======== Given information ========

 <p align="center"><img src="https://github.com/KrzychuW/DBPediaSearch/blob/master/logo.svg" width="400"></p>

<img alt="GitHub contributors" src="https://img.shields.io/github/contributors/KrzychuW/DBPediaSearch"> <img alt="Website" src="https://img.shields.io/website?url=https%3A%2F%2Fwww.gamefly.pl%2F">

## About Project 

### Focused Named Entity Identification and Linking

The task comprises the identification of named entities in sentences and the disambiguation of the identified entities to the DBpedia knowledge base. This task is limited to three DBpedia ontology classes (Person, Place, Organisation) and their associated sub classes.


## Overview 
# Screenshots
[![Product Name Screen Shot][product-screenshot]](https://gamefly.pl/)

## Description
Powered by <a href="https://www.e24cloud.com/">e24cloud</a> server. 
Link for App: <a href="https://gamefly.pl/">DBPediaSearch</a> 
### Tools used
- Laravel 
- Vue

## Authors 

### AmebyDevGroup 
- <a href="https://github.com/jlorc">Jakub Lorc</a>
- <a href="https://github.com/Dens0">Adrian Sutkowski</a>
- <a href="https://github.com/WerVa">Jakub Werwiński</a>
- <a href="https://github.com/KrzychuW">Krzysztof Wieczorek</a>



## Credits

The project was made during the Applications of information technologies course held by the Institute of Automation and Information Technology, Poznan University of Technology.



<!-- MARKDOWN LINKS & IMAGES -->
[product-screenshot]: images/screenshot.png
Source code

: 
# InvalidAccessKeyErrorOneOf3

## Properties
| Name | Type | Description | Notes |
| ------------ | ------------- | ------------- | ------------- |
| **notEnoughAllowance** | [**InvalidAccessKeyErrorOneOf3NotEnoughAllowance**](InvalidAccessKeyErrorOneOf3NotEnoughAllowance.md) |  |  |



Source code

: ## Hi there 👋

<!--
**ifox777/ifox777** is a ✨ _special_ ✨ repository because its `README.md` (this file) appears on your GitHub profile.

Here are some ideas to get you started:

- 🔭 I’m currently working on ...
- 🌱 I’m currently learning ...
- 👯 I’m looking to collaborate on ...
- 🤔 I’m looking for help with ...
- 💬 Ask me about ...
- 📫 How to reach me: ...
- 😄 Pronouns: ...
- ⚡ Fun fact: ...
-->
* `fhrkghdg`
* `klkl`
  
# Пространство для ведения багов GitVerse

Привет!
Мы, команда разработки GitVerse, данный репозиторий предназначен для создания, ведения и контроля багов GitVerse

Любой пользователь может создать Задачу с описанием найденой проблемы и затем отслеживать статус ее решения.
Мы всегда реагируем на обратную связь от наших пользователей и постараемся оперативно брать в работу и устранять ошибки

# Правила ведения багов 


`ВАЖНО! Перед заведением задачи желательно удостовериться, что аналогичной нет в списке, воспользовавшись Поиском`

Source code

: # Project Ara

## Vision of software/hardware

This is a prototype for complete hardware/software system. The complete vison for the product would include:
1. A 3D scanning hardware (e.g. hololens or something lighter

========

Task directions
Each line in which the string "DBPediaSearch" is found must be copied from the data.

Expected answer
 <p align="center"><img src="https://github.com/KrzychuW/DBPediaSearch/blob/master/logo.svg" width="400"></p>
<img alt="GitHub contributors" src="https://img.shields.io/github/contributors/KrzychuW/DBPediaSearch"> <img alt="Website" src="https://img.shields.io/website?url=https%3A%2F%2Fwww.gamefly.pl%2F">
Link for App: <a href="https://gamefly.pl/">DBPediaSearch</a> 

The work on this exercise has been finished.